[Start of Attachment]
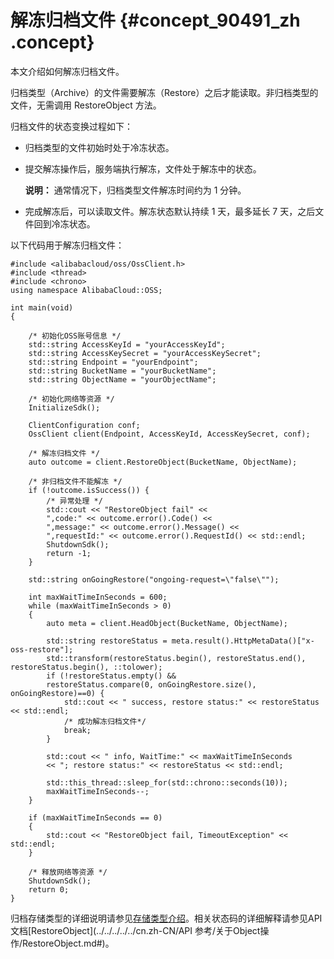 # 解冻归档文件 {#concept_90491_zh .concept}

本文介绍如何解冻归档文件。

归档类型（Archive）的文件需要解冻（Restore）之后才能读取。非归档类型的文件，无需调用 RestoreObject 方法。

归档文件的状态变换过程如下：

-   归档类型的文件初始时处于冷冻状态。
-   提交解冻操作后，服务端执行解冻，文件处于解冻中的状态。

    **说明：** 通常情况下，归档类型文件解冻时间约为 1 分钟。

-   完成解冻后，可以读取文件。解冻状态默认持续 1 天，最多延长 7 天，之后文件回到冷冻状态。

以下代码用于解冻归档文件：

```
#include <alibabacloud/oss/OssClient.h>
#include <thread>
#include <chrono>
using namespace AlibabaCloud::OSS;

int main(void)
{
 
    /* 初始化OSS账号信息 */
    std::string AccessKeyId = "yourAccessKeyId";
    std::string AccessKeySecret = "yourAccessKeySecret";
    std::string Endpoint = "yourEndpoint";
    std::string BucketName = "yourBucketName";
    std::string ObjectName = "yourObjectName";

    /* 初始化网络等资源 */
    InitializeSdk();

    ClientConfiguration conf;
    OssClient client(Endpoint, AccessKeyId, AccessKeySecret, conf);
  
    /* 解冻归档文件 */
    auto outcome = client.RestoreObject(BucketName, ObjectName);

    /* 非归档文件不能解冻 */
    if (!outcome.isSuccess()) {
        /* 异常处理 */
        std::cout << "RestoreObject fail" <<
        ",code:" << outcome.error().Code() <<
        ",message:" << outcome.error().Message() <<
        ",requestId:" << outcome.error().RequestId() << std::endl;
        ShutdownSdk();
        return -1;
    }
  
    std::string onGoingRestore("ongoing-request=\"false\"");
    
    int maxWaitTimeInSeconds = 600;
    while (maxWaitTimeInSeconds > 0)
    {
        auto meta = client.HeadObject(BucketName, ObjectName);

        std::string restoreStatus = meta.result().HttpMetaData()["x-oss-restore"];
        std::transform(restoreStatus.begin(), restoreStatus.end(), restoreStatus.begin(), ::tolower);
        if (!restoreStatus.empty() && 
        restoreStatus.compare(0, onGoingRestore.size(), onGoingRestore)==0) {
            std::cout << " success, restore status:" << restoreStatus << std::endl;
            /* 成功解冻归档文件*/
            break;
        }
      
        std::cout << " info, WaitTime:" << maxWaitTimeInSeconds
        << "; restore status:" << restoreStatus << std::endl;
      
        std::this_thread::sleep_for(std::chrono::seconds(10));
        maxWaitTimeInSeconds--;     
    }
  
    if (maxWaitTimeInSeconds == 0)
    {
        std::cout << "RestoreObject fail, TimeoutException" << std::endl;
    }

    /* 释放网络等资源 */
    ShutdownSdk();
    return 0;
}
```

归档存储类型的详细说明请参见[存储类型介绍](../../../../../cn.zh-CN/开发指南/存储类型/存储类型介绍.md#)。相关状态码的详细解释请参见API文档[RestoreObject](../../../../../cn.zh-CN/API 参考/关于Object操作/RestoreObject.md#)。

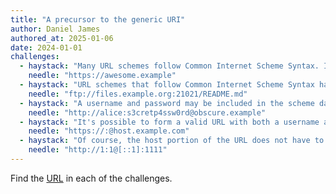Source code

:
 ```yaml
---
title: "A precursor to the generic URI"
author: Daniel James
authored_at: 2025-01-06
date: 2024-01-01
challenges:
  - haystack: "Many URL schemes follow Common Internet Scheme Syntax. In the example of https://awesome.example, the scheme-specific data of the URL is //awesome.example."
    needle: "https://awesome.example"
  - haystack: "URL schemes that follow Common Internet Scheme Syntax have default port numbers, but the syntax allows for nonstandard ports to be specified as in ftp://files.example.org:21021/README.md"
    needle: "ftp://files.example.org:21021/README.md"
  - haystack: "A username and password may be included in the scheme data. Client implementations translate an HTTP URL like http://alice:s3cretp4ssw0rd@obscure.example into a request to obscure.example with an Authorization header set to YWxpY2U6czNjcmV0cDRzc3cwcmQ="
    needle: "http://alice:s3cretp4ssw0rd@obscure.example"
  - haystack: "It's possible to form a valid URL with both a username and a password as an empty string as in https://:@host.example.com"
    needle: "https://:@host.example.com"
  - haystack: "Of course, the host portion of the URL does not have to be a DNS name: http://1:1@[::1]:1111!"
    needle: "http://1:1@[::1]:1111"
---
```


Find the [URL](https://datatracker.ietf.org/doc/html/rfc1738) in each of the challenges.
[End of Attachment]
* _WHAT IS REQUIRED_: Show every line of the listing in which the string "Endpoint" can be found.

* _EXERCISE ANSWER_:
    std::string Endpoint = "yourEndpoint";
    OssClient client(Endpoint, AccessKeyId, AccessKeySecret, conf);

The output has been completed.